Visuellement, le résultat se montre digne de son propos. N&B franc et direct, les influences de l’autrice se trouvent autant en Europe qu’en Asie. Paysages rappelant l’art classique coréen, personnages à la chevelure se transformant en ramures façon Edmond Baudoin, portraits et scènes lorgnant vers l’expressionnisme pur et dur, etc. Tout s’interpénètre, s’associe et se fusionne pour finir par former un univers graphique bouillonnant et saisissant. Mieux encore, grâce à un découpage solide, l’ensemble s’avère fluide et facile d’accès. Pas de pathos ou d’excès de sentimentalisme, l’émotion est bien réelle, mais elle provient uniquement du récit et du comportement exemplaire de cette héroïne n’ayant rien demandé à personne et esseulée au cœur de la pire des débâcles imaginables.
Album dense, L’attente est un véritable roman dans les règles de l’art qui ramène le lecteur, page après page, à l’essentiel : face à l’urgence, il faut savoir faire des choix déchirants, accepter les conséquences et, ensuite, vivre avec.
La preview
Les avis
aloa35
Le 06/02/2022 à 19:45:30
Un album poignant sur une des pires tragédies du XXe siècle.

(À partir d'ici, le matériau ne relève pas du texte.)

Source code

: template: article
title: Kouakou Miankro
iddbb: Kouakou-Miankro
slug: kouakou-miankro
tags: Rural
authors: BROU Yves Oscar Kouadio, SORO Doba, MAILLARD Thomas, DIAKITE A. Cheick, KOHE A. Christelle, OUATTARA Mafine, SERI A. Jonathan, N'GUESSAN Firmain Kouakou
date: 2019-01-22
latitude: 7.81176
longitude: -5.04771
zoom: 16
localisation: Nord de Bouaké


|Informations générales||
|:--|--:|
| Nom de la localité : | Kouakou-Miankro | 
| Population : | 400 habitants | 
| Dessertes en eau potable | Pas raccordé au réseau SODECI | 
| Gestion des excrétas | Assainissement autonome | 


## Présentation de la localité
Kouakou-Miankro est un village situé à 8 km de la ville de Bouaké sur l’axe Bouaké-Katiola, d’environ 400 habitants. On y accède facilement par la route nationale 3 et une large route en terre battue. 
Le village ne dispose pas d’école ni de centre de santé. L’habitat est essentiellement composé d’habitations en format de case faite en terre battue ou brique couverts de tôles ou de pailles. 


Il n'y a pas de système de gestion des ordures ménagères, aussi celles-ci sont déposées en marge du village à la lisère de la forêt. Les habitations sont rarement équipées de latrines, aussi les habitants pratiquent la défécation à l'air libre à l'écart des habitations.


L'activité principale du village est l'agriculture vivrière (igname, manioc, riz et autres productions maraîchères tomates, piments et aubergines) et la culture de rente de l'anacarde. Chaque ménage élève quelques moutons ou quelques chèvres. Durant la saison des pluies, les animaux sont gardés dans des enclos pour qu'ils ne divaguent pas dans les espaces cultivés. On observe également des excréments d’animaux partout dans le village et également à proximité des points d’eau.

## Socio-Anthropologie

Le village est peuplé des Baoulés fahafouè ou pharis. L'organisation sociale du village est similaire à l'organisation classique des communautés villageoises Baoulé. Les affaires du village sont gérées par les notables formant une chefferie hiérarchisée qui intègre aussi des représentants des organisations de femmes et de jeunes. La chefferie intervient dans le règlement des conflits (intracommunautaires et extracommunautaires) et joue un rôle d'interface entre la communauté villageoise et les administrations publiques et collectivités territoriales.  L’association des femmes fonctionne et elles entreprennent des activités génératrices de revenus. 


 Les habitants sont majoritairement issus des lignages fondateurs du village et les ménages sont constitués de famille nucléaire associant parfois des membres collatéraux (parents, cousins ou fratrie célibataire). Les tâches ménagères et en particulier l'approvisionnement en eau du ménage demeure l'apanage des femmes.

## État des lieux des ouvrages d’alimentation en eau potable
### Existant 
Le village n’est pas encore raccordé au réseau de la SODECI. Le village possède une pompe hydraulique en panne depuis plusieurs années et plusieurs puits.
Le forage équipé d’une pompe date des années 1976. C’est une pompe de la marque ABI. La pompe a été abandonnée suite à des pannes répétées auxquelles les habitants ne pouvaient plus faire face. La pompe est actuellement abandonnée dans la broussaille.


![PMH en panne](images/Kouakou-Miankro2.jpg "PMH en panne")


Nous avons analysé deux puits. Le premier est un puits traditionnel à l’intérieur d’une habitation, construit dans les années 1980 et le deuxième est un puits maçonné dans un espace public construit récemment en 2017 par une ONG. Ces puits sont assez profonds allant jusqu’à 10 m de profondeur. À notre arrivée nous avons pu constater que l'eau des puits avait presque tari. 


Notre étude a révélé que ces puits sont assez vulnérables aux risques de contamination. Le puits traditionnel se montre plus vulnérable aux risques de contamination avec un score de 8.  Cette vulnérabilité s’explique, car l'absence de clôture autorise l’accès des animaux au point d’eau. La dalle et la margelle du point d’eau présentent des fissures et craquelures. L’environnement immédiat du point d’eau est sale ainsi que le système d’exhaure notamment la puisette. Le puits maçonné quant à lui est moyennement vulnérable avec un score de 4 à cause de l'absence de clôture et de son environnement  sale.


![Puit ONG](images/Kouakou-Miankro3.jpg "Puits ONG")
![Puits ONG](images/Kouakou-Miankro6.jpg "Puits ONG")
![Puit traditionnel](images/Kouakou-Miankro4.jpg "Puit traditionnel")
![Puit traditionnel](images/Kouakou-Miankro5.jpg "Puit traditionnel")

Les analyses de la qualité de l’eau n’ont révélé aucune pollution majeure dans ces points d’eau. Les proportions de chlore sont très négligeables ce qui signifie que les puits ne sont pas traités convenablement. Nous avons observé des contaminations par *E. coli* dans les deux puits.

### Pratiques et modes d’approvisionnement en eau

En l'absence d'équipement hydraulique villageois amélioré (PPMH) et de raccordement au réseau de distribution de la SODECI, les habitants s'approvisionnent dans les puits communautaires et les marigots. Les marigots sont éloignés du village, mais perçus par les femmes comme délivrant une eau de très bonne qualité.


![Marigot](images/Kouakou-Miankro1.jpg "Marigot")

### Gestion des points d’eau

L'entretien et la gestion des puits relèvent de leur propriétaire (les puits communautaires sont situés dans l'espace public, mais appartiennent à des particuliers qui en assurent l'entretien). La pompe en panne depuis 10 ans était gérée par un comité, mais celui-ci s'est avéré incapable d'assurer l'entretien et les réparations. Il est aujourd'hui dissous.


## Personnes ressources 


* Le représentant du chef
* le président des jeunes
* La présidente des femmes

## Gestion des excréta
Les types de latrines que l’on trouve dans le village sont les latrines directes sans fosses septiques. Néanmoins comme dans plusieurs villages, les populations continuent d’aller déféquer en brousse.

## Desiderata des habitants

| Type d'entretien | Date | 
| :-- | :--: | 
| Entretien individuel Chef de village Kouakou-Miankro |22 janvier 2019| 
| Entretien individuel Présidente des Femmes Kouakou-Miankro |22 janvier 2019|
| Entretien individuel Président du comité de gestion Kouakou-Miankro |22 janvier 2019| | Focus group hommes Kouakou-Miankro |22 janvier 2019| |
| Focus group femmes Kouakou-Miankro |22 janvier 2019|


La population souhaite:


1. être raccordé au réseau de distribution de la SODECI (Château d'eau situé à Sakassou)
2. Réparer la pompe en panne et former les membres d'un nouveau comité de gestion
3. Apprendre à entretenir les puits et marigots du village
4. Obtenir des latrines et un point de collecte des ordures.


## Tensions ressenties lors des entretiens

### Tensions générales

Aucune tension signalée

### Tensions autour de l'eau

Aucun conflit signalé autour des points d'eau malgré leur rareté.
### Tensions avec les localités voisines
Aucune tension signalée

Le point de vue pris est celui d'une famille, inspirée par la famille de l'auteure et 2 autres témoignages. On y voit peu la guerre en tant que telle : pas de combats, peu de militaires, mais la peur, la fuite, la désorganisation.
Le dessin relève plus du roman graphique que du manhwa, et va à l'essentiel avec un certain style.
Une fois que le récit pendant la guerre de Corée débute, je n'ai pas pu arrêter la lecture. Le récit permet de s'immerger dans la vie d'une famille, réfugiée dans son propre pays à cause de la guerre et qui 60 après est toujours meurtrie. On peut faire le parallèle avec bon nombre de conflits et réaliser tout le chemin accompli par la Corée du Sud qui est devenu un des pays les plus riches au monde.